◆ ASSIGNMENT
Extract each line from the entries below that has the string "tabular" in it.

Stored data
---------------

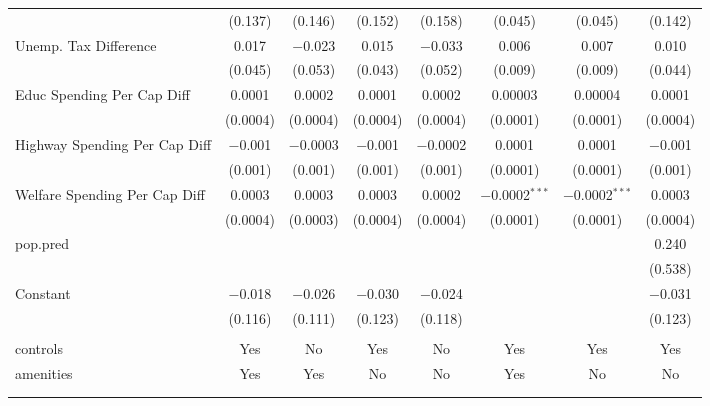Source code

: \begin{table}[!htbp]
\begin{tabular}{@{\extracolsep{5pt}}lccccccc}
  & (0.137) & (0.146) & (0.152) & (0.158) & (0.045) & (0.045) & (0.142) \\ 
  Unemp. Tax Difference & 0.017 & $-$0.023 & 0.015 & $-$0.033 & 0.006 & 0.007 & 0.010 \\ 
  & (0.045) & (0.053) & (0.043) & (0.052) & (0.009) & (0.009) & (0.044) \\ 
  Educ Spending Per Cap Diff & 0.0001 & 0.0002 & 0.0001 & 0.0002 & 0.00003 & 0.00004 & 0.0001 \\ 
  & (0.0004) & (0.0004) & (0.0004) & (0.0004) & (0.0001) & (0.0001) & (0.0004) \\ 
  Highway Spending Per Cap Diff & $-$0.001 & $-$0.0003 & $-$0.001 & $-$0.0002 & 0.0001 & 0.0001 & $-$0.001 \\ 
  & (0.001) & (0.001) & (0.001) & (0.001) & (0.0001) & (0.0001) & (0.001) \\ 
  Welfare Spending Per Cap Diff & 0.0003 & 0.0003 & 0.0003 & 0.0002 & $-$0.0002$^{***}$ & $-$0.0002$^{***}$ & 0.0003 \\ 
  & (0.0004) & (0.0003) & (0.0004) & (0.0004) & (0.0001) & (0.0001) & (0.0004) \\ 
  pop.pred &  &  &  &  &  &  & 0.240 \\ 
  &  &  &  &  &  &  & (0.538) \\ 
  Constant & $-$0.018 & $-$0.026 & $-$0.030 & $-$0.024 &  &  & $-$0.031 \\ 
  & (0.116) & (0.111) & (0.123) & (0.118) &  &  & (0.123) \\ 
 \hline \\[-1.8ex] 
controls & Yes & No & Yes & No & Yes & Yes & Yes \\ 
amenities & Yes & Yes & No & No & Yes & No & No \\ 
\hline \\[-1.8ex] 
\hline 
\hline \\[-1.8ex] 
\end{tabular} 
\end{table}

---------------

◆ EXERCISE RESPONSE
\begin{tabular}{@{\extracolsep{5pt}}lccccccc}
\end{tabular} 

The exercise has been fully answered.